Un peu d’histoire ...

La ville de Largentière a été fondée au XIe siècle. Les comtes de Toulouse, les évêques de Viviers, les seigneurs d’Anduze, de Poitiers et de Balazuc y possèdent les mines d’argent.

Au XIIe siècle, cette cité médiévale conserve un grand développement culturel et économique grâce à l’empereur Conrad qui leur accorde le droit de battre monnaie. En 1208, Largentière est placée sous l’autorité des comtes de Toulouse qui succèdent aux évêques de Viviers.

En 1730, Mgr François Renaud de Villeneuve vend le château et la baronnie de Largentière au marquis François de Beauvoir du Roure de Brison.

Dans les années 1830, l’industrie de la soie a atteint son apogée et les moulins à soie ont prospéré tout autour.

Prenez le temps d’explorer cette cité médiévale tout en flânant dans les rues pittoresques. Vous découvrirez les façades de grès, les arcades, les fenêtres à meneaux et les belles portes anciennes.

Le château de Largentière surplombe la ville. En 1716, l’évêque de Viviers le vendit au comte de Brison qui décida de rénover le bâtiment afin de le rendre plus confortable.
Au milieu du château, le donjon carré, également connu sous le nom de Bastide de Bonnegarde, a été construit au 12ème siècle. Elle a été laissée intacte pendant la Révolution, et elle est devenue une cour de justice et une prison, et un hôpital local plus tard.

Quelques salles sont ouvertes au public pendant les festivités médiévales d’été.
La visite comprend plusieurs salles de réception anciennes. Au premier étage se trouve une exposition intitulée "Mille ans d’histoire", qui raconte l’histoire de la ville. De là, vous pouvez entrer dans le donjon.
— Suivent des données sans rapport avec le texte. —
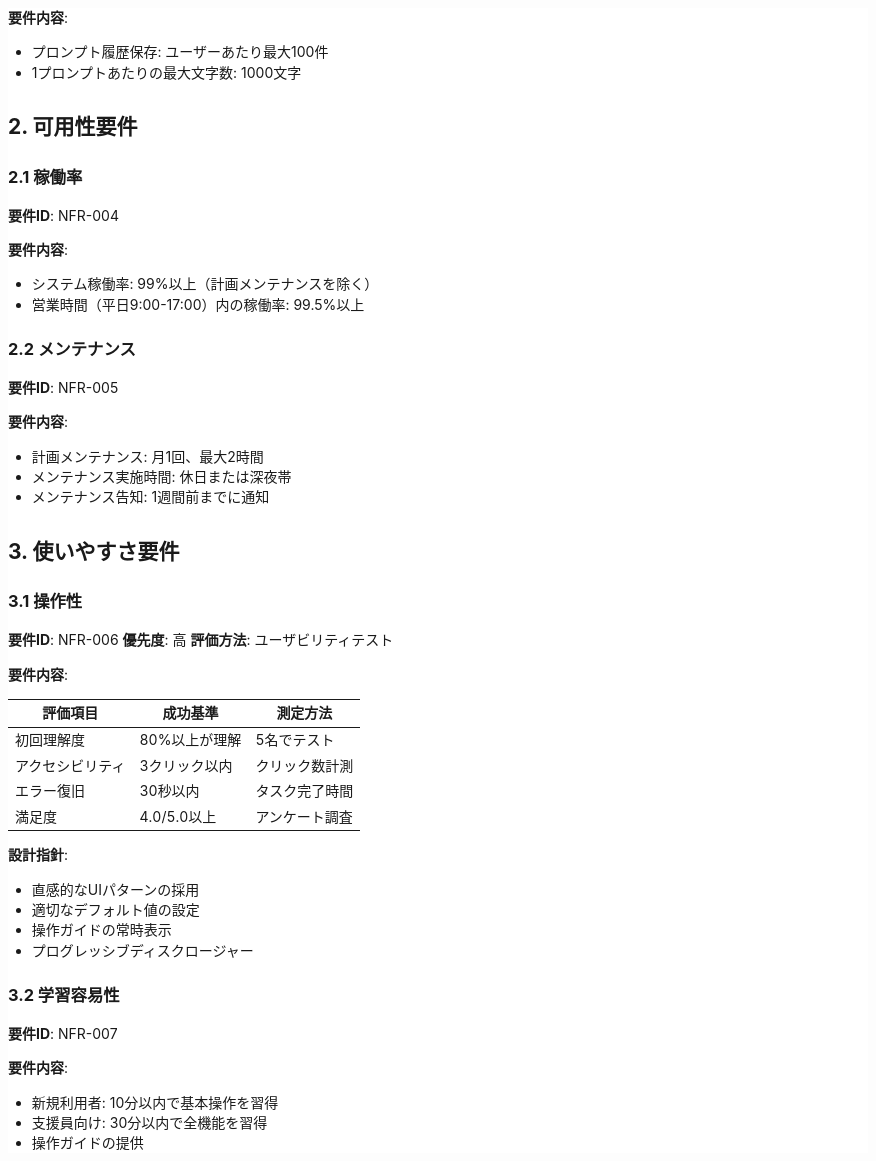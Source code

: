 **要件内容**:
- プロンプト履歴保存: ユーザーあたり最大100件
- 1プロンプトあたりの最大文字数: 1000文字

## 2. 可用性要件

### 2.1 稼働率
**要件ID**: NFR-004

**要件内容**:
- システム稼働率: 99%以上（計画メンテナンスを除く）
- 営業時間（平日9:00-17:00）内の稼働率: 99.5%以上

### 2.2 メンテナンス
**要件ID**: NFR-005

**要件内容**:
- 計画メンテナンス: 月1回、最大2時間
- メンテナンス実施時間: 休日または深夜帯
- メンテナンス告知: 1週間前までに通知

## 3. 使いやすさ要件

### 3.1 操作性
**要件ID**: NFR-006
**優先度**: 高
**評価方法**: ユーザビリティテスト

**要件内容**:

| 評価項目 | 成功基準 | 測定方法 |
|----------|----------|----------|
| 初回理解度 | 80%以上が理解 | 5名でテスト |
| アクセシビリティ | 3クリック以内 | クリック数計測 |
| エラー復旧 | 30秒以内 | タスク完了時間 |
| 満足度 | 4.0/5.0以上 | アンケート調査 |

**設計指針**:
- 直感的なUIパターンの採用
- 適切なデフォルト値の設定
- 操作ガイドの常時表示
- プログレッシブディスクロージャー

### 3.2 学習容易性
**要件ID**: NFR-007

**要件内容**:
- 新規利用者: 10分以内で基本操作を習得
- 支援員向け: 30分以内で全機能を習得
- 操作ガイドの提供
L’église Notre Dame des Pomiers (du latin "pomerium" qui signifie "limite") a été construite entre la fin du 12ème siècle et le début du 13ème siècle. Il a été agrandi aux XVe et XIXe siècles.
A l’intérieur, on peut voir des influences romaines, comme un sarcophage du 13ème siècle et une chaire du 15ème siècle. Un détail intéressant : c’est là que se trouve le crâne du comte de Saillans qui lutta contre les révolutionnaires et fut décapité en 1792.

L’escalier de la montée Mazon, qui mène à l’église, a été construit en pierre des remparts en 1888.

La porte de la ville de Recollets du 16ème siècle fait partie des remparts médiévaux ainsi que le pont sur la Ligne. Ils sont tous les deux bien conservés.

Du pont, on peut voir le canal, qui aurait apporté de l’eau aux magasins de la ville, ainsi que la Cour de justice du 19ème siècle, sur la colline en face, qui ressemble beaucoup à un temple grec. Ne manquez pas la mairie : l’arrière de ce bâtiment est typiquement Renaissance.